## REQUIRED ACTION
Restate word for word the line containing "if the file" and each line that follows it, through the last line below, and nothing else.

## RECORDED DATA
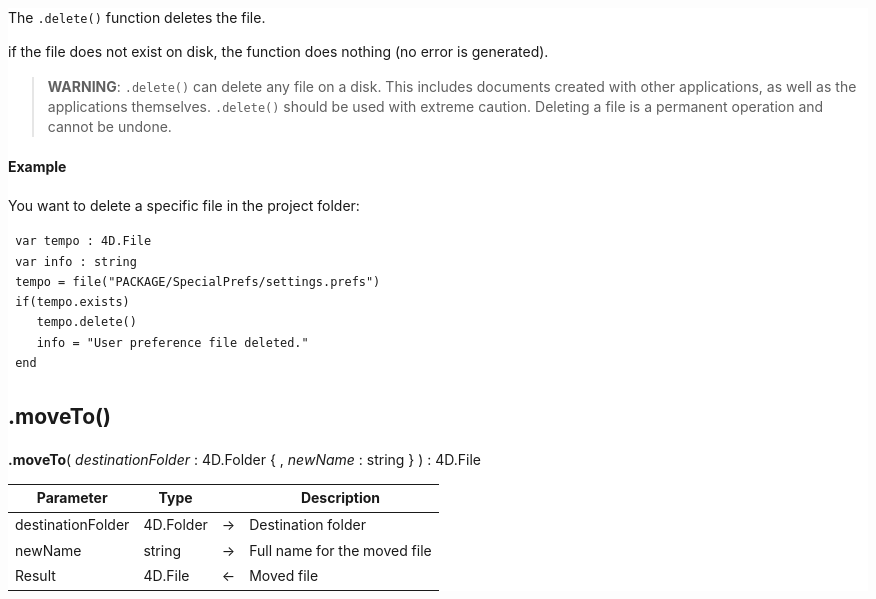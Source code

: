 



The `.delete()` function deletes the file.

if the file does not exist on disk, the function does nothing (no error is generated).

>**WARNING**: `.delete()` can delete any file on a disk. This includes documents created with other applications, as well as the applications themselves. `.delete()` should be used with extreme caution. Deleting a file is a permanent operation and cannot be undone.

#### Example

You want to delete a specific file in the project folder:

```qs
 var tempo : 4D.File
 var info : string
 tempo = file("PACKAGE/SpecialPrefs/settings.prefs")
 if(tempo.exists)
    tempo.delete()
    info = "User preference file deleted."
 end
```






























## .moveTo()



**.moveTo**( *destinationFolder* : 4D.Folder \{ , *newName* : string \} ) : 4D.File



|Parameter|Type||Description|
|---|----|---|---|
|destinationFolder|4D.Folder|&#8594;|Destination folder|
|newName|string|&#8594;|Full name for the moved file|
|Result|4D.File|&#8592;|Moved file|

## SOLUTION TO THIS TASK
if the file does not exist on disk, the function does nothing (no error is generated).

>**WARNING**: `.delete()` can delete any file on a disk. This includes documents created with other applications, as well as the applications themselves. `.delete()` should be used with extreme caution. Deleting a file is a permanent operation and cannot be undone.

#### Example

You want to delete a specific file in the project folder:

```qs
 var tempo : 4D.File
 var info : string
 tempo = file("PACKAGE/SpecialPrefs/settings.prefs")
 if(tempo.exists)
    tempo.delete()
    info = "User preference file deleted."
 end
```






























## .moveTo()



**.moveTo**( *destinationFolder* : 4D.Folder \{ , *newName* : string \} ) : 4D.File



|Parameter|Type||Description|
|---|----|---|---|
|destinationFolder|4D.Folder|&#8594;|Destination folder|
|newName|string|&#8594;|Full name for the moved file|
|Result|4D.File|&#8592;|Moved file|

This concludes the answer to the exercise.